Dull as the place must seem in this my description, it was the very country for the boy. He would come into more contact with its modest beauty in a day than some of us would in a year. Nobody quite knows the beauty of a country, especially of a quiet country, except one who has been born in it, or for whom at least childhood and boyhood and youth have opened door after door into the hidden phases of its life. There is no square yard on the face of the earth but some one can in part understand what God meant in making it; while the same changeful skies canopy the most picturesque and the dullest landscapes; the same winds wake and blow over desert and pasture land, making the bosoms of youth and age swell with the delight of their blowing. The winds are not all so full as are some of delicious odours gathered as they pass from gardens, fields, and hill-sides; but all have their burden of sweetness. Those that blew upon little Clare were oftener filled with the smell of farmyards, and burning weeds, and cottage-fires, than of flowers; but never would one of such odours revisit him without bringing fresh delight to his heart. Its mere memorial suggestion far out on the great sea would wake the old child in the man. The pollards along the brooks grew lovely to his heart, and were not the less lovely when he came to understand that they were not so lovely as God had meant them to be. He was one of those who, regarding what a thing is, and not comparing it with other things, descry the thought of God in it, and love it; for to love what is beautiful is as natural as to love our mothers.

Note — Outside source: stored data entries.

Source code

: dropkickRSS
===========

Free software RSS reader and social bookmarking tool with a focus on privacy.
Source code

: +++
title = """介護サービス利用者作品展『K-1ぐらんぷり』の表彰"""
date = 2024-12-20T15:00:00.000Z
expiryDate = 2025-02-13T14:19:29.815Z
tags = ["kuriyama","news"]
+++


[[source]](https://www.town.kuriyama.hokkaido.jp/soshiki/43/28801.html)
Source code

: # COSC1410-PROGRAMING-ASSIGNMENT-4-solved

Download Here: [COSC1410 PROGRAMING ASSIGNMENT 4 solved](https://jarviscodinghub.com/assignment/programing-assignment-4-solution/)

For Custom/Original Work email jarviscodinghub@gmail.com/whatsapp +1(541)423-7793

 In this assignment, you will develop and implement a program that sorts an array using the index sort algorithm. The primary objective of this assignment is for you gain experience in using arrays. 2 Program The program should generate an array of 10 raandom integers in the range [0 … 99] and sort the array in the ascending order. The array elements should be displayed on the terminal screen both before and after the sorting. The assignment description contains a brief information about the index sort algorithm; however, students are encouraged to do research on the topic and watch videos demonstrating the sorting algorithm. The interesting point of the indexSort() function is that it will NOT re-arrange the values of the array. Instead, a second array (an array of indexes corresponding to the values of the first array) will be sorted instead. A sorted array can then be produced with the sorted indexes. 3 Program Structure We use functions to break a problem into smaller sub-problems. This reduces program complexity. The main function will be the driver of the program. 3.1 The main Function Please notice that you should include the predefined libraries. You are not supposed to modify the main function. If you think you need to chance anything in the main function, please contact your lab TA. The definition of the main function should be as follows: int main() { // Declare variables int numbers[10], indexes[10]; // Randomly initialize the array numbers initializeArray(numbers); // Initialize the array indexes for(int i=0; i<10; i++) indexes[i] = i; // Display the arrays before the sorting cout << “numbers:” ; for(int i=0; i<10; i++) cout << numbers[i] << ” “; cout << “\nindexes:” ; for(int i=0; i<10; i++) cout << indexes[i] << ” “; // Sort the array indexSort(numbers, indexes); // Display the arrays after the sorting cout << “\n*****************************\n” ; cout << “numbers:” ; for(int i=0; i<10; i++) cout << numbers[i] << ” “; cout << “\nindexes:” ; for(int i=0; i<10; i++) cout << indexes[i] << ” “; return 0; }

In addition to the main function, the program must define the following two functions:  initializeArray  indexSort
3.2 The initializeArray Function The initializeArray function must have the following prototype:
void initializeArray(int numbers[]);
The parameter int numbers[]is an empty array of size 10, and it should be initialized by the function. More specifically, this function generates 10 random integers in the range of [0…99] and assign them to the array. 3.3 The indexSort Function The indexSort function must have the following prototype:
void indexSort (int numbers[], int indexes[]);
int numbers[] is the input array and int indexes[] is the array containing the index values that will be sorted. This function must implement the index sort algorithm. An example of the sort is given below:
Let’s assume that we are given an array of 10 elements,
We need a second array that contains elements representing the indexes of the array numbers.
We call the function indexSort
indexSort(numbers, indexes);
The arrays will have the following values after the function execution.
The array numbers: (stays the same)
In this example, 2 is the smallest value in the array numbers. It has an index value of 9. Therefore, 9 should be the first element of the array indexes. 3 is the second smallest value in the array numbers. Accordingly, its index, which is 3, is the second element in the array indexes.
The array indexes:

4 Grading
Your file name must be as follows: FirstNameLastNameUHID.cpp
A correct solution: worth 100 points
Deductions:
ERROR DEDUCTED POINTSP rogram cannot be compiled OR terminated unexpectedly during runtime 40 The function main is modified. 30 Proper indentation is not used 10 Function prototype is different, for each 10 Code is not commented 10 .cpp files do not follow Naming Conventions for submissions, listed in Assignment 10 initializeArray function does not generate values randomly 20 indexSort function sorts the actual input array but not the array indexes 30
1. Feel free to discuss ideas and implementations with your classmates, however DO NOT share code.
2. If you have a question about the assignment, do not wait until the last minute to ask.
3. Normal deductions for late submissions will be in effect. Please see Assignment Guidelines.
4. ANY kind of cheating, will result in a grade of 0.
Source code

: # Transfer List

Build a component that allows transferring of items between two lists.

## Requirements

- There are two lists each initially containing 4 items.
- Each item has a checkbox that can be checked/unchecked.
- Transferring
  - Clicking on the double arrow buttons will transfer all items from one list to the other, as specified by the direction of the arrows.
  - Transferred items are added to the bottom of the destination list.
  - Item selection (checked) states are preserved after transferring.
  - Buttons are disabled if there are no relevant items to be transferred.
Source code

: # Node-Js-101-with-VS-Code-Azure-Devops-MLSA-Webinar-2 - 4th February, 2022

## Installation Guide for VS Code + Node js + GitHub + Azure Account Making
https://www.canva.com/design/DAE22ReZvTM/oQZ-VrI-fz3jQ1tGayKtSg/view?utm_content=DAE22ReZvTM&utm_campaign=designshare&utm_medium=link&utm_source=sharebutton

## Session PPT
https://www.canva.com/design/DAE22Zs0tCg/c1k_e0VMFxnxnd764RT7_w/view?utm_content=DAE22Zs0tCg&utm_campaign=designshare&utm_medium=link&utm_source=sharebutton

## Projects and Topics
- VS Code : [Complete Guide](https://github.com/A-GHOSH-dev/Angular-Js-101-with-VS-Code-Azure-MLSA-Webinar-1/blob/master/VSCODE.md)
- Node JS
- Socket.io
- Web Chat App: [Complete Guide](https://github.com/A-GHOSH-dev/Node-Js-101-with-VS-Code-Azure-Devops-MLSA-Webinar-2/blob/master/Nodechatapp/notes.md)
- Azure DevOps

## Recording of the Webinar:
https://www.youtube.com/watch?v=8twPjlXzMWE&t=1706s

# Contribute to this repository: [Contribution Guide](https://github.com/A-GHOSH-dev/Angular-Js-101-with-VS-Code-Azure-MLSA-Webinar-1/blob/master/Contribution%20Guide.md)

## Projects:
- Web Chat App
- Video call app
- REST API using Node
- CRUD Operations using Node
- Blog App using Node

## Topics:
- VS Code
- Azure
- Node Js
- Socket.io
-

The parsonage to which his new father and mother brought him was like the landscape—humble. It was humble even for a parsonage—which has no occasion to be fine. For men and women whose business it is to teach their fellows to be true and fair, and not covet fine things, are but hypocrites, or at best intruders and humbugs, if they want fine things themselves. Jesus Christ did not care about fine things. He loved every lovely thing that ever his father made. If any one does not know the difference between fine things and lovely things, he does not know much, if he has all the science in the world at his finger-ends.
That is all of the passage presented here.